┌──
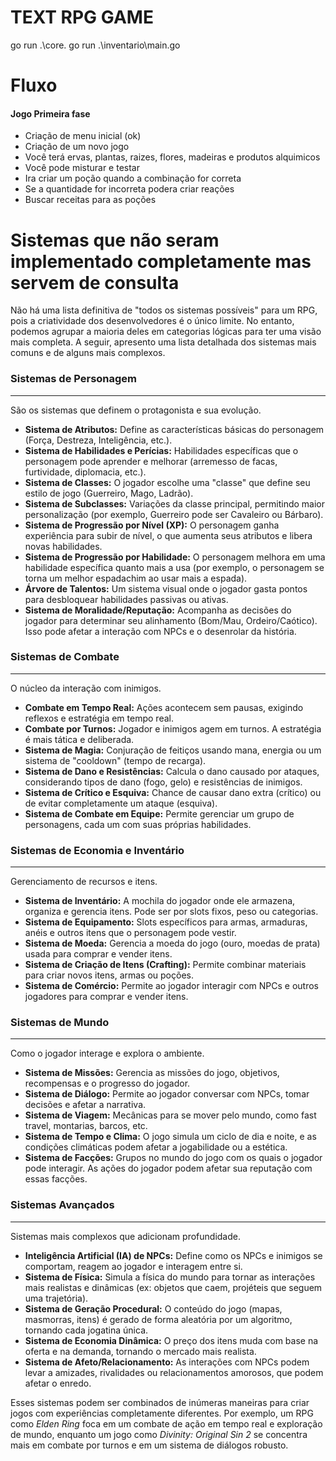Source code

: # TEXT RPG GAME

go run .\core\.
go run .\inventario\main.go

# Fluxo

#### Jogo Primeira fase

- Criação de menu inicial (ok)
- Criação de um novo jogo 
- Você terá ervas, plantas, raizes, flores, madeiras e produtos alquimicos
- Você pode misturar e testar
- Ira criar um poção quando a combinação for correta
- Se a quantidade for incorreta podera criar reações
- Buscar receitas para as poções

# Sistemas que não seram implementado completamente mas servem de consulta

Não há uma lista definitiva de "todos os sistemas possíveis" para um RPG, pois a criatividade dos desenvolvedores é o único limite. No entanto, podemos agrupar a maioria deles em categorias lógicas para ter uma visão mais completa. A seguir, apresento uma lista detalhada dos sistemas mais comuns e de alguns mais complexos.

### Sistemas de Personagem
---
São os sistemas que definem o protagonista e sua evolução.

* **Sistema de Atributos:** Define as características básicas do personagem (Força, Destreza, Inteligência, etc.).
* **Sistema de Habilidades e Perícias:** Habilidades específicas que o personagem pode aprender e melhorar (arremesso de facas, furtividade, diplomacia, etc.).
* **Sistema de Classes:** O jogador escolhe uma "classe" que define seu estilo de jogo (Guerreiro, Mago, Ladrão).
* **Sistema de Subclasses:** Variações da classe principal, permitindo maior personalização (por exemplo, Guerreiro pode ser Cavaleiro ou Bárbaro).
* **Sistema de Progressão por Nível (XP):** O personagem ganha experiência para subir de nível, o que aumenta seus atributos e libera novas habilidades.
* **Sistema de Progressão por Habilidade:** O personagem melhora em uma habilidade específica quanto mais a usa (por exemplo, o personagem se torna um melhor espadachim ao usar mais a espada).
* **Árvore de Talentos:** Um sistema visual onde o jogador gasta pontos para desbloquear habilidades passivas ou ativas.
* **Sistema de Moralidade/Reputação:** Acompanha as decisões do jogador para determinar seu alinhamento (Bom/Mau, Ordeiro/Caótico). Isso pode afetar a interação com NPCs e o desenrolar da história.

### Sistemas de Combate
---
O núcleo da interação com inimigos.

* **Combate em Tempo Real:** Ações acontecem sem pausas, exigindo reflexos e estratégia em tempo real.
* **Combate por Turnos:** Jogador e inimigos agem em turnos. A estratégia é mais tática e deliberada.
* **Sistema de Magia:** Conjuração de feitiços usando mana, energia ou um sistema de "cooldown" (tempo de recarga).
* **Sistema de Dano e Resistências:** Calcula o dano causado por ataques, considerando tipos de dano (fogo, gelo) e resistências de inimigos.
* **Sistema de Crítico e Esquiva:** Chance de causar dano extra (crítico) ou de evitar completamente um ataque (esquiva).
* **Sistema de Combate em Equipe:** Permite gerenciar um grupo de personagens, cada um com suas próprias habilidades.

### Sistemas de Economia e Inventário
---
Gerenciamento de recursos e itens.

* **Sistema de Inventário:** A mochila do jogador onde ele armazena, organiza e gerencia itens. Pode ser por slots fixos, peso ou categorias.
* **Sistema de Equipamento:** Slots específicos para armas, armaduras, anéis e outros itens que o personagem pode vestir.
* **Sistema de Moeda:** Gerencia a moeda do jogo (ouro, moedas de prata) usada para comprar e vender itens.
* **Sistema de Criação de Itens (Crafting):** Permite combinar materiais para criar novos itens, armas ou poções.
* **Sistema de Comércio:** Permite ao jogador interagir com NPCs e outros jogadores para comprar e vender itens.

### Sistemas de Mundo
---
Como o jogador interage e explora o ambiente.

* **Sistema de Missões:** Gerencia as missões do jogo, objetivos, recompensas e o progresso do jogador.
* **Sistema de Diálogo:** Permite ao jogador conversar com NPCs, tomar decisões e afetar a narrativa.
* **Sistema de Viagem:** Mecânicas para se mover pelo mundo, como fast travel, montarias, barcos, etc.
* **Sistema de Tempo e Clima:** O jogo simula um ciclo de dia e noite, e as condições climáticas podem afetar a jogabilidade ou a estética.
* **Sistema de Facções:** Grupos no mundo do jogo com os quais o jogador pode interagir. As ações do jogador podem afetar sua reputação com essas facções.

### Sistemas Avançados
---
Sistemas mais complexos que adicionam profundidade.

* **Inteligência Artificial (IA) de NPCs:** Define como os NPCs e inimigos se comportam, reagem ao jogador e interagem entre si.
* **Sistema de Física:** Simula a física do mundo para tornar as interações mais realistas e dinâmicas (ex: objetos que caem, projéteis que seguem uma trajetória).
* **Sistema de Geração Procedural:** O conteúdo do jogo (mapas, masmorras, itens) é gerado de forma aleatória por um algoritmo, tornando cada jogatina única.
* **Sistema de Economia Dinâmica:** O preço dos itens muda com base na oferta e na demanda, tornando o mercado mais realista.
* **Sistema de Afeto/Relacionamento:** As interações com NPCs podem levar a amizades, rivalidades ou relacionamentos amorosos, que podem afetar o enredo.

Esses sistemas podem ser combinados de inúmeras maneiras para criar jogos com experiências completamente diferentes. Por exemplo, um RPG como *Elden Ring* foca em um combate de ação em tempo real e exploração de mundo, enquanto um jogo como *Divinity: Original Sin 2* se concentra mais em combate por turnos e em um sistema de diálogos robusto.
└──
### Instructions for the task
Show every line from the entries above in which "Economia" appears.

### Result below
### Sistemas de Economia e Inventário
* **Sistema de Economia Dinâmica:** O preço dos itens muda com base na oferta e na demanda, tornando o mercado mais realista.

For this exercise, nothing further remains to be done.